‘Estamos em guerra contra a indiferença’: entrevista a Rafael Domingos de Oliveira
Por Beatriz Macruz
Quando Israel usou o ataque promovido pela resistência palestina em 7 de outubro de 2023 para acelerar a limpeza étnica que promove contra os palestinos há oito décadas, o historiador Rafael Domingos de Oliveira começou a usar suas redes sociais para denunciar o genocídio que todos passamos a testemunhar ao vivo na palma da mão. A indignação foi dando lugar à ação. E um dos resultados foi o livro Gaza no coração: história, resistência e solidariedade na Palestina, que organizou e publicou pela Elefante com a contribuição de 47 autores e autoras. São intelectuais, militantes e artistas que, assim como Rafael, resolveram entrar em guerra contra a indiferença diante de tão hediondo e irrefreável massacre.
Rafael Domingos Oliveira é historiador e educador. Bacharel e mestre em história pela Universidade Federal de São Paulo (Unifesp), onde também faz doutorado. Especialista em estudos sobre escravidão e abolição nas Américas, foi coordenador do Núcleo de Educação do Museu Afro Brasil e pesquisador do Projeto Querino. Membro do Núcleo de Estudos e Pesquisas da Afro-América (Nepafro) e coordenador do Núcleo de Acervo e Pesquisa do Theatro Municipal de São Paulo. Além de organizar Gaza no coração, editou Diários de Gaza, v. 1, A memória é uma casa indestrutível (Tabla, 2024) e escreveu Vozes afro-atlânticas: autobiografias e memórias da escravidão e da liberdade (Elefante, 2022).
Nesta entrevista, Rafael revela as motivações que o levaram a trabalhar diuturnamente durante meses para que Gaza no coração pudesse deixar o mundo das ideias e se materializar em um livro de intervenção, ou, em suas próprias palavras, “uma plataforma, um ponto de partida para muitas outras ações. Temos em mente a realização de cursos, seminários, oficinas, festivais, encontros e outras atividades que promovam espaços de reflexão e debate com as autoras e autores do livro, além de convidados”. Um livro que também é um ponto de partida para a ação, até que a Palestina seja livre, do rio ao mar — e ela será, assim como todos os povos do mundo.

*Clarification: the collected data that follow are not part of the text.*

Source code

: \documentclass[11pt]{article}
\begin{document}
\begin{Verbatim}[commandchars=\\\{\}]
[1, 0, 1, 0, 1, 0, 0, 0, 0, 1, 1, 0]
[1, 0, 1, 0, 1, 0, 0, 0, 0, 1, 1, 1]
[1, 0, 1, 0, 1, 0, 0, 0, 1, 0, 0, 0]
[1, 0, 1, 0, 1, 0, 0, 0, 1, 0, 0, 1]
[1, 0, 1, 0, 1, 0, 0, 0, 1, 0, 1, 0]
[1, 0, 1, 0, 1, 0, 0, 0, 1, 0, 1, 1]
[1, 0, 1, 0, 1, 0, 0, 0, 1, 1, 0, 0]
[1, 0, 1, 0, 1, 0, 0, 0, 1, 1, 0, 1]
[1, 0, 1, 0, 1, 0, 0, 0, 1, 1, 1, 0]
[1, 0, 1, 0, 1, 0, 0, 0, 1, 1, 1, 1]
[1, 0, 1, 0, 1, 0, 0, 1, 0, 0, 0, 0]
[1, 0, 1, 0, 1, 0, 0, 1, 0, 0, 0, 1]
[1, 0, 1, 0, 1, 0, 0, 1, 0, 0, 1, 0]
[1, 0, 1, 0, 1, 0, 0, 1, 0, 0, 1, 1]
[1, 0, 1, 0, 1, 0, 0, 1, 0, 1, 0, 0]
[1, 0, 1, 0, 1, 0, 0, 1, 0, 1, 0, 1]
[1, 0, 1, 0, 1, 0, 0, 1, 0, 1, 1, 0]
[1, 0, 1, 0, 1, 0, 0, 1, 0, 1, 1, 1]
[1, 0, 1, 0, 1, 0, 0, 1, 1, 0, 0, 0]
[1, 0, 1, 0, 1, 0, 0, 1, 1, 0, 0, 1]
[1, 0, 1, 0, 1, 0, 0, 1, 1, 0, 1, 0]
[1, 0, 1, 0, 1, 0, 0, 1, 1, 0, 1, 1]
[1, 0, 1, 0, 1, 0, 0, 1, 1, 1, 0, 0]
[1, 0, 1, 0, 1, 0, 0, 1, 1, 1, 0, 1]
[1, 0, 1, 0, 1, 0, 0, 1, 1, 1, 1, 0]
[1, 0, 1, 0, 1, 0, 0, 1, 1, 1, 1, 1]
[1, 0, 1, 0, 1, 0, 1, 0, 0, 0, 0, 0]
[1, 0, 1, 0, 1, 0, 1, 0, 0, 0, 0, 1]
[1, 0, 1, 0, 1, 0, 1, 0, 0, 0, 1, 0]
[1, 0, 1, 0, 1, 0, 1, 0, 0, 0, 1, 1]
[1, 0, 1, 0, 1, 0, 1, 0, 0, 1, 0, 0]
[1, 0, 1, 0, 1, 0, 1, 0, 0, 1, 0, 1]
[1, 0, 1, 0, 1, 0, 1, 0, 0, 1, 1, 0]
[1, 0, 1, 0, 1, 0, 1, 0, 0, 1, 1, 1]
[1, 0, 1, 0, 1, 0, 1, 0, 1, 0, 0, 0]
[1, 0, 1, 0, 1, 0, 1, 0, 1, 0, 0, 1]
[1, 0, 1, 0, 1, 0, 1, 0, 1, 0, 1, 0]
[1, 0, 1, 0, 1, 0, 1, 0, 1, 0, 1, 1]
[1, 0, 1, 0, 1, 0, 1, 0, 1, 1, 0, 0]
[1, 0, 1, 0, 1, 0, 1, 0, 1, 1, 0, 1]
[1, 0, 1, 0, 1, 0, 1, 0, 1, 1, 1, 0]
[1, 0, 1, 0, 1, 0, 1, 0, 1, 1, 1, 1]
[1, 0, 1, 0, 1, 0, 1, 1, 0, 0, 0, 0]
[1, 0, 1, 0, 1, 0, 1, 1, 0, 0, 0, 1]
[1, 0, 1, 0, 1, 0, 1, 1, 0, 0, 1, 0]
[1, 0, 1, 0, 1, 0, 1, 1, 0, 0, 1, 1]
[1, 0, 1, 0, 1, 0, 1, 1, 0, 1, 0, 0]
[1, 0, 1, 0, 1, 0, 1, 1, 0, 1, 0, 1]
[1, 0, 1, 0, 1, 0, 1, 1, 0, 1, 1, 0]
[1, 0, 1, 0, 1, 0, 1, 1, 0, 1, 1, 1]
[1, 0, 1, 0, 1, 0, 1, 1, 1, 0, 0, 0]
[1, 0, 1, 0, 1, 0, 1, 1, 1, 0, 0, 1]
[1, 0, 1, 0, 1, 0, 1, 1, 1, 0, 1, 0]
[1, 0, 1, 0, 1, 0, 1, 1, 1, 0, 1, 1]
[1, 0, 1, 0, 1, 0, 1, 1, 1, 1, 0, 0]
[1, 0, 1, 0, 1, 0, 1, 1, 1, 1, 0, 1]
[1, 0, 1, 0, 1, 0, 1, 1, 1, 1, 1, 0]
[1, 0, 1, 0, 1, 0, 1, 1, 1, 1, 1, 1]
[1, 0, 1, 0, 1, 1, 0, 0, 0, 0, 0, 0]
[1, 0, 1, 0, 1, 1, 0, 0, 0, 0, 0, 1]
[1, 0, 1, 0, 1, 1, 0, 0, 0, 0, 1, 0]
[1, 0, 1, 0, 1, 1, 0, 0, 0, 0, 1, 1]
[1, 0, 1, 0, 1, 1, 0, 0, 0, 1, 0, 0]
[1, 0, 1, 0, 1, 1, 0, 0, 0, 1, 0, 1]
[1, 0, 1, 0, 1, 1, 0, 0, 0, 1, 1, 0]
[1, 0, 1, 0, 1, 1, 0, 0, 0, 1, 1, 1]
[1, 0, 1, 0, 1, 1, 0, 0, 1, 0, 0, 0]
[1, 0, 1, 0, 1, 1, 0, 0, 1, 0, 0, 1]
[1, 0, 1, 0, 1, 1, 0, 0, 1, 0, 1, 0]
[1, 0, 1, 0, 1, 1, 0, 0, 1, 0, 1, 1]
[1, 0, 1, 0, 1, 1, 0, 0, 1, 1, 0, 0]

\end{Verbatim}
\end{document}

O livro costura ensaios, relatos, poemas e um conto. Como você desenvolveu essa proposta de reunir textos de naturezas tão variadas?
A combinação de textos tão variados tem como objetivo contribuir para o debate público sobre a opressão vivida pelos palestinos ao longo de décadas, com ênfase no genocídio em curso em Gaza. Esse é um desafio significativo, já que esse debate (quando ocorre) frequentemente é distorcido pelos estigmas que desumanizam os palestinos, alimentados por preconceitos promovidos pela ideologia sionista. Ao explorar o tema através de diferentes gêneros — ensaios, relatos, poemas, artigos acadêmicos e textos exortativos —, a antologia oferece múltiplas formas de conexão com o público: alguns leitores podem se sentir mais atraídos pelas reflexões dos ensaios, enquanto outros preferem o lirismo da poesia ou a profundidade dos textos ficcionais. Há também aquelas pessoas que buscam análises mais aprofundadas para enfrentar a questão de maneira crítica e especializada. A diversidade dos textos reflete as várias formas de abordar esse tema tão urgente, e assegura que leitores de perfis diversos possam se engajar no debate de forma ética e responsável, independentemente do gênero textual com o qual mais se identifiquem.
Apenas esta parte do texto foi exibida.